#### [Source material]
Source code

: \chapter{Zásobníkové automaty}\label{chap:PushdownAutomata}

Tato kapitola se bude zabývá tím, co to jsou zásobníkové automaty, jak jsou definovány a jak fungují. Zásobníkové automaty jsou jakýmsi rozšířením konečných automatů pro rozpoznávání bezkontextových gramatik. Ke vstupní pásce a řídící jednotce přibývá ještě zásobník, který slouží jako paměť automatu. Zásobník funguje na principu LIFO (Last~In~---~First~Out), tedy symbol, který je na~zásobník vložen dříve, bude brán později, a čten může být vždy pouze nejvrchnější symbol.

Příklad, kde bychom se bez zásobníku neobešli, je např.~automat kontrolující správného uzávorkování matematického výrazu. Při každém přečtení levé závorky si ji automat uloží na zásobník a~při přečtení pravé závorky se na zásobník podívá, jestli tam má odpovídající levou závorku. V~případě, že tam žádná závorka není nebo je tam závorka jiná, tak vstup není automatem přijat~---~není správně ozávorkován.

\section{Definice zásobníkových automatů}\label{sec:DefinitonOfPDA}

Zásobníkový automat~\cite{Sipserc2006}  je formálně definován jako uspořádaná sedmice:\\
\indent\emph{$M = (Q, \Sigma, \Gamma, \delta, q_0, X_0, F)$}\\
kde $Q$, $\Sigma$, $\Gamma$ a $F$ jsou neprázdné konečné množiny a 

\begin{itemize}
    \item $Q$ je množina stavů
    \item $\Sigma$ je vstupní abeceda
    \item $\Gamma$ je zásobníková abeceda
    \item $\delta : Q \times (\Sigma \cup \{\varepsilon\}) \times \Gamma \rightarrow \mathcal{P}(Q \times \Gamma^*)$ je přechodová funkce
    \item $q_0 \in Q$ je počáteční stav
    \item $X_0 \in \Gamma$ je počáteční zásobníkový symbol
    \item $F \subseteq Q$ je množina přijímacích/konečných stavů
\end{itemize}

==

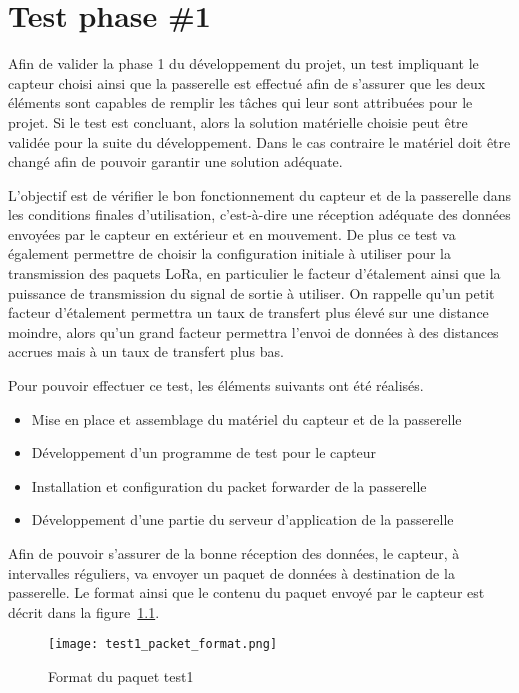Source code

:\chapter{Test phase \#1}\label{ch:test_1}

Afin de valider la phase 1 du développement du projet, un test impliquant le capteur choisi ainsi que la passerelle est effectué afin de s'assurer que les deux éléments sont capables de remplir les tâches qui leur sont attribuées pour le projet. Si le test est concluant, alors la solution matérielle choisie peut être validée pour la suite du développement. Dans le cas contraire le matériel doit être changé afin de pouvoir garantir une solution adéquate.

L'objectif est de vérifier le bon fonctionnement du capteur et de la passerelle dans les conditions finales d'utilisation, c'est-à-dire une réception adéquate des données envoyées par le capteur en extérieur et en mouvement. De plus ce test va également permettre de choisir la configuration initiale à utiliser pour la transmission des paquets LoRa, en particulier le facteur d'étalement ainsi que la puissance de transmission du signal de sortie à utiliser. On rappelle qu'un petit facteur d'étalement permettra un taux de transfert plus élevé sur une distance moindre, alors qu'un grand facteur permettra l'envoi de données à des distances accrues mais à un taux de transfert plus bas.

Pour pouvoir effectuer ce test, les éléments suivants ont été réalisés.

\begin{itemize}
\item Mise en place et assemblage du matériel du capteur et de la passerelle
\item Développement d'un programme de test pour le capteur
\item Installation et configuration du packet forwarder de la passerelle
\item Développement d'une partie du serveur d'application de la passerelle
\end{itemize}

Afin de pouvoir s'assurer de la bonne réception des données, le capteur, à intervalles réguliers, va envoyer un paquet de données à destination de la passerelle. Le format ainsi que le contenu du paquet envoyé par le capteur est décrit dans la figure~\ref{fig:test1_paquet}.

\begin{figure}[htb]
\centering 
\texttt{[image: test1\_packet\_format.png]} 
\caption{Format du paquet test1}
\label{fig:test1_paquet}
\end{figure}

---

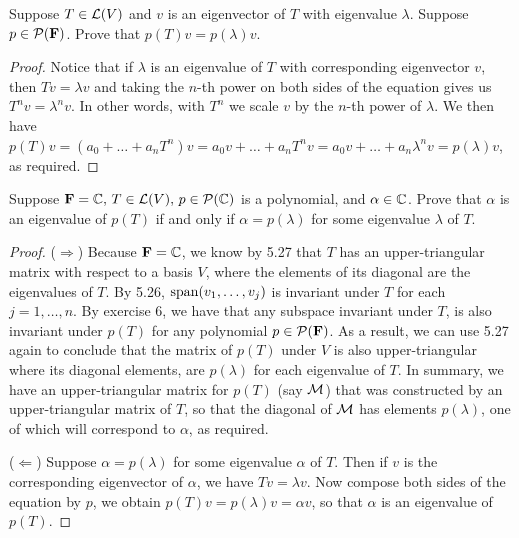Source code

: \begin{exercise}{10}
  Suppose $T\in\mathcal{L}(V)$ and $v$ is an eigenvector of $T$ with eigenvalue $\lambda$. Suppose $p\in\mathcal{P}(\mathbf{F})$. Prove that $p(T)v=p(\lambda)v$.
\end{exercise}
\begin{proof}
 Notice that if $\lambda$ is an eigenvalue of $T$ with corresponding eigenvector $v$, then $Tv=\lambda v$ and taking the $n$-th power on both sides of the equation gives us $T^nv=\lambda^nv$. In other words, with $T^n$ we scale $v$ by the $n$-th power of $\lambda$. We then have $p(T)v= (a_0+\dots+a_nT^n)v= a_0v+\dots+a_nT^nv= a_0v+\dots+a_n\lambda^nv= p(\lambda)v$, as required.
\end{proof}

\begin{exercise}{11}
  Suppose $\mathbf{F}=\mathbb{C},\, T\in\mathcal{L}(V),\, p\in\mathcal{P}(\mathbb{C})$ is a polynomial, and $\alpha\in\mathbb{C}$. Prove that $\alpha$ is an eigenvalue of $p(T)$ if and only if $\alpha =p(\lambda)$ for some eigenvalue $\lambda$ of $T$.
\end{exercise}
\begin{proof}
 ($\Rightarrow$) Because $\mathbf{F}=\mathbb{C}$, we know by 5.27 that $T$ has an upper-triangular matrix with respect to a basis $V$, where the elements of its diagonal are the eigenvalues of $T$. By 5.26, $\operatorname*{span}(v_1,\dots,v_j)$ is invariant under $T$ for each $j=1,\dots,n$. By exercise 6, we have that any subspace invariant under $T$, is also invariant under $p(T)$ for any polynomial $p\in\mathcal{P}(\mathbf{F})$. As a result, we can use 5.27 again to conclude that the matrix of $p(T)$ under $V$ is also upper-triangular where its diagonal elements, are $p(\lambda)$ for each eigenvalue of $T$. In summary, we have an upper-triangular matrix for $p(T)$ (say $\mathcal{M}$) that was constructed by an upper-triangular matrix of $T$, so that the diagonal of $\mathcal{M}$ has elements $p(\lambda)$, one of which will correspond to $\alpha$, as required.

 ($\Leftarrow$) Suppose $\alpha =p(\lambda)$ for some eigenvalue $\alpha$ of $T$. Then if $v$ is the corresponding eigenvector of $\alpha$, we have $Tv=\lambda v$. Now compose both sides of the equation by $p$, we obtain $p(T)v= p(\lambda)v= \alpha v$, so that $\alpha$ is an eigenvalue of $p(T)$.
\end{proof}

#### [Work instruction]
Above are the records; copy each line from them that includes the string "počáteční".

#### [Result below]
    \item $q_0 \in Q$ je počáteční stav
    \item $X_0 \in \Gamma$ je počáteční zásobníkový symbol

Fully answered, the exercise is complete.